İyi de Mahmut Özgener bugün serbest? Şayet Özgener ile Aziz Yıldırım arasında bir örgüt bağlantısı olduğundan şüphelenildiyse ve Özgener Yıldırım'ın her dediğini yapıyorsa neden serbest? Yok aralarında bir örgütsel bağ yoksa ortada daha büyük bir saçmalık var. Varolduğu iddia edilen Aziz Yıldırım örgütünün Fenerbahçe yönetimi dışında bir mensubu yok? Zira savcıya göre Ali Kıratlı, İbrahim İşçen ve sair insanlar zaten "Peker Grubu" ile bağlantılı ve Aziz Yıldırım o örgüte "dahil" değil.

Yani Aziz Yıldırım öyle bir örgüt kuruyor ki, Fenerbahçeliler dışında mensubu yok. Örgüt mensupları da yasal derneğin faaliyetleri çerçevesinde kongre ile seçiliyor. Yasal bir derneğin, kanunen zorunlu tutulan faaliyetleri çerçevesinde seçilip, hiyerarşik bir şekilde yönetim kurulunu oluşturan insanlara da örgüt üyesi diyorlar. Evet bir örgüt gerçekten var, kuruluş tarihi 1907, adı Fenerbahçe!

Yine savcıya göre örgüt olduğunun delili şu, insanlar çok korkuyor, çok saygı gösteriyor, emirlerini harfiyen yerine getiriyor, ödül ceza sistemi var.

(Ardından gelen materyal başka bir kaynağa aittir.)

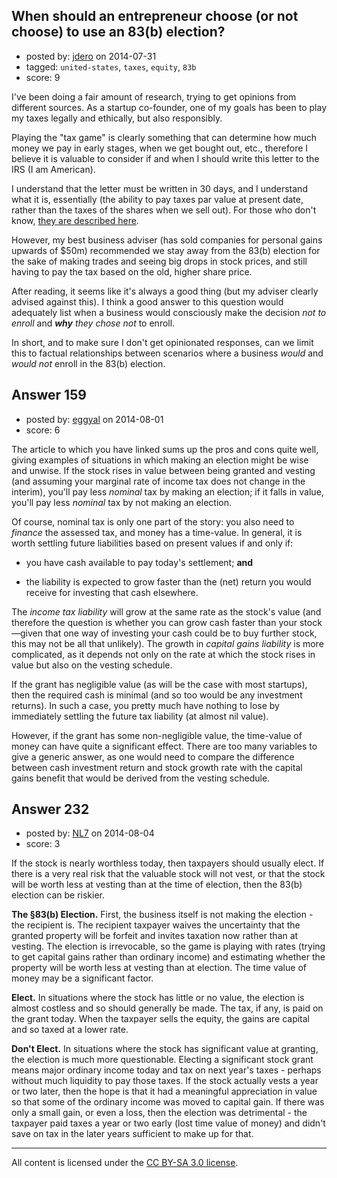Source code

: ## When should an entrepreneur choose (or not choose) to use an 83(b) election?

- posted by: [jdero](https://stackexchange.com/users/1972448/jdero) on 2014-07-31
- tagged: `united-states`, `taxes`, `equity`, `83b`
- score: 9

I've been doing a fair amount of research, trying to get opinions from different sources. As a startup co-founder, one of my goals has been to play my taxes legally and ethically, but also responsibly. 

Playing the "tax game" is clearly something that can determine how much money we pay in early stages, when we get bought out, etc., therefore I believe it is valuable to consider if and when I should write this letter to the IRS (I am American).

I understand that the letter must be written in 30 days, and I understand what it is, essentially (the ability to pay taxes par value at present date, rather than the taxes of the shares when we sell out). For those who don't know, [they are described here][1].

However, my best business adviser (has sold companies for personal gains upwards of $50m) recommended we stay away from the 83(b) election for the sake of making trades and seeing big drops in stock prices, and still having to pay the tax based on the old, higher share price.

After reading, it seems like it's always a good thing (but my adviser clearly advised against this). I think a good answer to this question would adequately list when a business would consciously make the decision *not to enroll* and ***why** they chose not* to enroll.

In short, and to make sure I don't get opinionated responses, can we limit this to factual relationships between scenarios where a business *would* and *would not* enroll in the 83(b) election.


  [1]: http://ayrlaw.com/what-is-an-83b-election-and-when-do-i-make-it-part-1-with-graphic/


## Answer 159

- posted by: [eggyal](https://stackexchange.com/users/310184/eggyal) on 2014-08-01
- score: 6

The article to which you have linked sums up the pros and cons quite well, giving examples of situations in which making an election might be wise and unwise.  If the stock rises in value between being granted and vesting (and assuming your marginal rate of income tax does not change in the interim), you'll pay less *nominal* tax by making an election; if it falls in value, you'll pay less *nominal* tax by not making an election.

Of course, nominal tax is only one part of the story: you also need to *finance* the assessed tax, and money has a time-value.  In general, it is worth settling future liabilities based on present values if and only if:

* you have cash available to pay today's settlement; **and**

* the liability is expected to grow faster than the (net) return you would receive for investing that cash elsewhere.

The *income tax liability* will grow at the same rate as the stock's value (and therefore the question is whether you can grow cash faster than your stock&mdash;given that one way of investing your cash could be to buy further stock, this may not be all that unlikely).  The growth in *capital gains liability* is more complicated, as it depends not only on the rate at which the stock rises in value but also on the vesting schedule.

If the grant has negligible value (as will be the case with most startups), then the required cash is minimal (and so too would be any investment returns).  In such a case, you pretty much have nothing to lose by immediately settling the future tax liability (at almost nil value).

However, if the grant has some non-negligible value, the time-value of money can have quite a significant effect.  There are too many variables to give a generic answer, as one would need to compare the difference between cash investment return and stock growth rate with the capital gains benefit that would be derived from the vesting schedule.


## Answer 232

- posted by: [NL7](https://stackexchange.com/users/4221898/nl7) on 2014-08-04
- score: 3

If the stock is nearly worthless today, then taxpayers should usually elect.  If there is a very real risk that the valuable stock will not vest, or that the stock will be worth less at vesting than at the time of election, then the 83(b) election can be riskier.  

**The §83(b) Election.** First, the business itself is not making the election - the recipient is.  The recipient taxpayer waives the uncertainty that the granted property will be forfeit and invites taxation now rather than at vesting.  The election is irrevocable, so the game is playing with rates (trying to get capital gains rather than ordinary income) and estimating whether the property will be worth less at vesting than at election.  The time value of money may be a significant factor.

**Elect.** In situations where the stock has little or no value, the election is almost costless and so should generally be made.  The tax, if any, is paid on the grant today.  When the taxpayer sells the equity, the gains are capital and so taxed at a lower rate.

**Don't Elect.** In situations where the stock has significant value at granting, the election is much more questionable.  Electing a significant stock grant means major ordinary income today and tax on next year's taxes - perhaps without much liquidity to pay those taxes.  If the stock actually vests a year or two later, then the hope is that it had a meaningful appreciation in value so that some of the ordinary income was moved to capital gain.  If there was only a small gain, or even a loss, then the election was detrimental - the taxpayer paid taxes a year or two early (lost time value of money) and didn't save on tax in the later years sufficient to make up for that.



---

All content is licensed under the [CC BY-SA 3.0 license](https://creativecommons.org/licenses/by-sa/3.0/).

Şimdi bakıyoruz. Tayyip Erdoğan'dan AKP teşkilatı çok korkuyor, çok saygı duyuyor. Tayyip Erdoğan işleri yapamayanlarla çalışmıyor (bkz: Nimet Çubukçu) veya işlerini iyi yaptığını düşündükleri ile de çalışmaya devam ediyor (Bkz: Ali Babacan) Demek ki Tayyip Erdoğan da mazallah bir örgüt lideri olabilir? Hiyerarşi var mı? Var. Ödül ceza sistemi var mı? Var. Aşırı saygı var mı? Var. Tayyip Erdoğan'ın emirleri harfiyen yerine getiriliyor mu? Yasa bile çıkartılıyor! Yani Tayyip Erdoğan 'ın parti çalışmaları kapsamında yaptığı işler savcıya göre örgütsel faaliyet olabilir. Dahice!

Savcının, büyük ekonomiler, büyük kurumlar yönetimi konusunda bilgi eksikliği var. Bu kadar büyük kurumların başkanları hiyarşik bir düzende çalışırlar, talepleri zaten ast üst ilişkisi içerisinde oluşur ve emirdir. İnsanlar da bu kurumda çalışmaya devam etmek istedikleri için bu emirleri yerine getirirler. Bu davranışlar, dernekler, siyasi partiler veya her türden kurum için normal faaliyetlerdir, istisna değil. Yasal olarak işleyen bir dernek zaten böyle işler. Doğal hayatın akışı budur. Aksi zaten komedi olur, rezillik olur, pespayelik olur.

2- Üç yıl üstüste şampiyon olacağız

İddianameye göre bu söz 2010 - 2011 sezonundan önce verilmiş. Savcıya göre Fenerbahçe gibi büyük takımların şampiyon olamaması yönetimin başarısızlığı olarak kabul ediliyor (doğru), son yıllarda yaşanan sezon sonunda şampiyonluk kaçırılması camiada şok etkisi yaratmış (doğru), bu nedenle Aziz Yıldırım 2010-2011 yılı başında 3 yıl üstüste şampiyonluk sözü vermiş, ancak sezon içinde bu iş zora girince "örgütsel faaliyete başlamışlar"

YANLIŞ

Çünkü Aziz Yıldırım 3 yıl üstüste şampiyonluk sözünü 2010-2011 sezonu öncesinde değil, 2009 Mayısında verdi. (bkz 16 Mayıs 2009 tarihli Yeni Şafak Gazetesi) Yani ne zaman verdi? 2008-2009 sezonu sonunda. Yani ne zaman için geçerli? 2009-2010 sezonunda. Peki o sezon ne oldu? Fenerbahçe son maçta şampiyonluğu kaçırdı!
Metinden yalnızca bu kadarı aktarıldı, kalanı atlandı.